(Rendered images with source text)
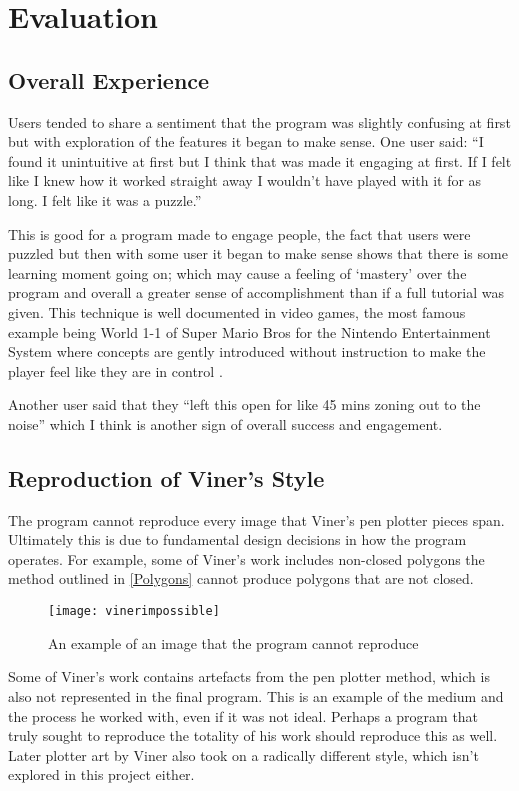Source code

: \section{Evaluation}
\subsection{Overall Experience}
Users tended to share a sentiment that the program was slightly confusing at
first but with exploration of the features it began to make sense. One user
said: ``I found it unintuitive at first but I think that was made it engaging at
first. If I felt like I knew how it worked straight away I wouldn't have played
with it for as long. I felt like it was a puzzle.''

This is good for a program made to engage people, the fact that users were
puzzled but then with some user it began to make sense shows that there is some
learning moment going on; which may cause a feeling of `mastery' over the
program and overall a greater sense of accomplishment than if a full tutorial
was given. This technique is well documented in video games, the most famous
example being World 1-1 of Super Mario Bros for the Nintendo Entertainment
System where concepts are gently introduced without instruction to make the
player feel like they are in control \citep{miyamoto11}.

Another user said that they ``left this open for like 45 mins zoning out to the
noise'' which I think is another sign of overall success and engagement.

\subsection{Reproduction of Viner's Style}
The program cannot reproduce every image that Viner's pen plotter pieces span.
Ultimately this is due to fundamental design decisions in how the program
operates. For example, some of Viner's work includes non-closed polygons the
method outlined in \autoref{Polygons} cannot produce polygons that are not
closed. 

\begin{figure}[H]
    \centering
    \texttt{[image: vinerimpossible]}
    \caption{An example of an image that the program cannot reproduce}
\end{figure}

Some of Viner's work contains artefacts from the pen plotter method, which is
also not represented in the final program. This is an example of the medium and
the process he worked with, even if it was not ideal. Perhaps a program that
truly sought to reproduce the totality of his work should reproduce this as
well. Later plotter art by Viner also took on a radically different style, which
isn't explored in this project either.

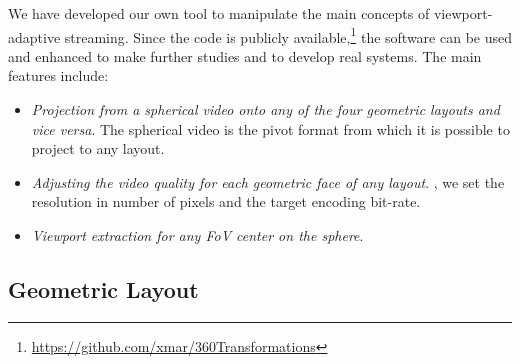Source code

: We have developed our own tool to manipulate the main
concepts of viewport-adaptive streaming. Since the code is publicly
available,\footnote{\url{https://github.com/xmar/360Transformations}}
the software can be used and enhanced to make further studies and to
develop real systems. The main features include:
\begin{itemize}
  \item \emph{Projection from a spherical video onto any of the four geometric
layouts and vice versa}. The spherical video is the pivot format from
which it is possible to project to any layout.

  \item \emph{Adjusting the video quality for each
geometric face of any layout}. , we set the resolution in
number of pixels and the target encoding bit-rate.

  \item \emph{Viewport extraction for any
\ac{FoV} center on the sphere}. 
\end{itemize}

\subsection{Geometric Layout}

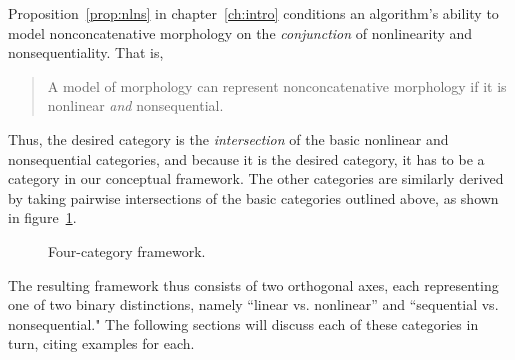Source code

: Proposition~\ref{prop:nlns} in chapter~\ref{ch:intro} conditions an algorithm's ability to model nonconcatenative morphology on the \emph{conjunction} of nonlinearity and nonsequentiality. That is, 
\begin{quote}\noindent
A model of morphology can represent nonconcatenative morphology if it is nonlinear \emph{and} nonsequential.
\end{quote}
Thus, the desired category is the \emph{intersection} of the basic nonlinear and nonsequential categories, and because it is the desired category, it has to be a category in our conceptual framework.
The other categories are similarly derived by taking pairwise intersections of the basic categories outlined above, as shown in figure~\ref{fig:intersections}.
\begin{figure}[!h]
\centering
{}
\label{fig:intersections}
\caption{Four-category framework.}
\end{figure}
The resulting framework thus consists of two orthogonal axes, each representing one of two binary distinctions,
namely ``linear vs. nonlinear'' and ``sequential vs. nonsequential." The following sections will discuss each of these categories
in turn, citing examples 
for each. 

 

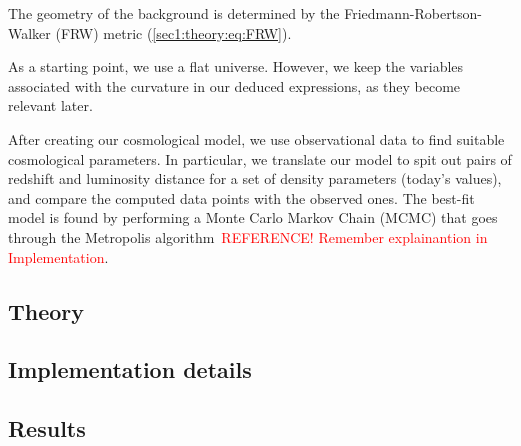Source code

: 

The geometry of the background is determined by the Friedmann-Robertson-Walker (FRW) metric (\cref{sec1:theory:eq:FRW}).


As a starting point, we use a flat universe. However, we keep the variables associated with the curvature in our deduced expressions, as they become relevant later. 

After creating our cosmological model, we use observational data \citep{2014A&A...568A..22B} to find suitable cosmological parameters. In particular, we translate our model to spit out pairs of redshift and luminosity distance for a set of density parameters (today's values), and compare the computed data points with the observed ones. The best-fit model is found by performing a Monte Carlo Markov Chain (MCMC) that goes through the Metropolis algorithm \textcolor{red}{REFERENCE! Remember explainantion in Implementation}. 

\subsection{Theory}


\subsection{Implementation details}


\subsection{Results}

EXERCISE DETAILS –
I'd like every record above written out again exactly, without the pictures.

ANSWER TO THE PROBLEM –
Source code

: \section{Evaluation}
\subsection{Overall Experience}
Users tended to share a sentiment that the program was slightly confusing at
first but with exploration of the features it began to make sense. One user
said: ``I found it unintuitive at first but I think that was made it engaging at
first. If I felt like I knew how it worked straight away I wouldn't have played
with it for as long. I felt like it was a puzzle.''

This is good for a program made to engage people, the fact that users were
puzzled but then with some user it began to make sense shows that there is some
learning moment going on; which may cause a feeling of `mastery' over the
program and overall a greater sense of accomplishment than if a full tutorial
was given. This technique is well documented in video games, the most famous
example being World 1-1 of Super Mario Bros for the Nintendo Entertainment
System where concepts are gently introduced without instruction to make the
player feel like they are in control \citep{miyamoto11}.

Another user said that they ``left this open for like 45 mins zoning out to the
noise'' which I think is another sign of overall success and engagement.

\subsection{Reproduction of Viner's Style}
The program cannot reproduce every image that Viner's pen plotter pieces span.
Ultimately this is due to fundamental design decisions in how the program
operates. For example, some of Viner's work includes non-closed polygons the
method outlined in \autoref{Polygons} cannot produce polygons that are not
closed. 

\begin{figure}[H]
    \centering
    \texttt{[image: vinerimpossible]}
    \caption{An example of an image that the program cannot reproduce}
\end{figure}

Some of Viner's work contains artefacts from the pen plotter method, which is
also not represented in the final program. This is an example of the medium and
the process he worked with, even if it was not ideal. Perhaps a program that
truly sought to reproduce the totality of his work should reproduce this as
well. Later plotter art by Viner also took on a radically different style, which
isn't explored in this project either.

Source code

: We have developed our own tool to manipulate the main
concepts of viewport-adaptive streaming. Since the code is publicly
available,\footnote{\url{https://github.com/xmar/360Transformations}}
the software can be used and enhanced to make further studies and to
develop real systems. The main features include:
\begin{itemize}
  \item \emph{Projection from a spherical video onto any of the four geometric
layouts and vice versa}. The spherical video is the pivot format from
which it is possible to project to any layout.

  \item \emph{Adjusting the video quality for each
geometric face of any layout}. , we set the resolution in
number of pixels and the target encoding bit-rate.

  \item \emph{Viewport extraction for any
\ac{FoV} center on the sphere}. 
\end{itemize}

\subsection{Geometric Layout}

Source code

: Proposition~\ref{prop:nlns} in chapter~\ref{ch:intro} conditions an algorithm's ability to model nonconcatenative morphology on the \emph{conjunction} of nonlinearity and nonsequentiality. That is, 
\begin{quote}\noindent
A model of morphology can represent nonconcatenative morphology if it is nonlinear \emph{and} nonsequential.
\end{quote}
Thus, the desired category is the \emph{intersection} of the basic nonlinear and nonsequential categories, and because it is the desired category, it has to be a category in our conceptual framework.
The other categories are similarly derived by taking pairwise intersections of the basic categories outlined above, as shown in figure~\ref{fig:intersections}.
\begin{figure}[!h]
\centering
{}
\label{fig:intersections}
\caption{Four-category framework.}
\end{figure}
The resulting framework thus consists of two orthogonal axes, each representing one of two binary distinctions,
namely ``linear vs. nonlinear'' and ``sequential vs. nonsequential." The following sections will discuss each of these categories
in turn, citing examples 
for each. 

 

Source code

: 

The geometry of the background is determined by the Friedmann-Robertson-Walker (FRW) metric (\cref{sec1:theory:eq:FRW}).


As a starting point, we use a flat universe. However, we keep the variables associated with the curvature in our deduced expressions, as they become relevant later. 

After creating our cosmological model, we use observational data \citep{2014A&A...568A..22B} to find suitable cosmological parameters. In particular, we translate our model to spit out pairs of redshift and luminosity distance for a set of density parameters (today's values), and compare the computed data points with the observed ones. The best-fit model is found by performing a Monte Carlo Markov Chain (MCMC) that goes through the Metropolis algorithm \textcolor{red}{REFERENCE! Remember explainantion in Implementation}. 

\subsection{Theory}


\subsection{Implementation details}


\subsection{Results}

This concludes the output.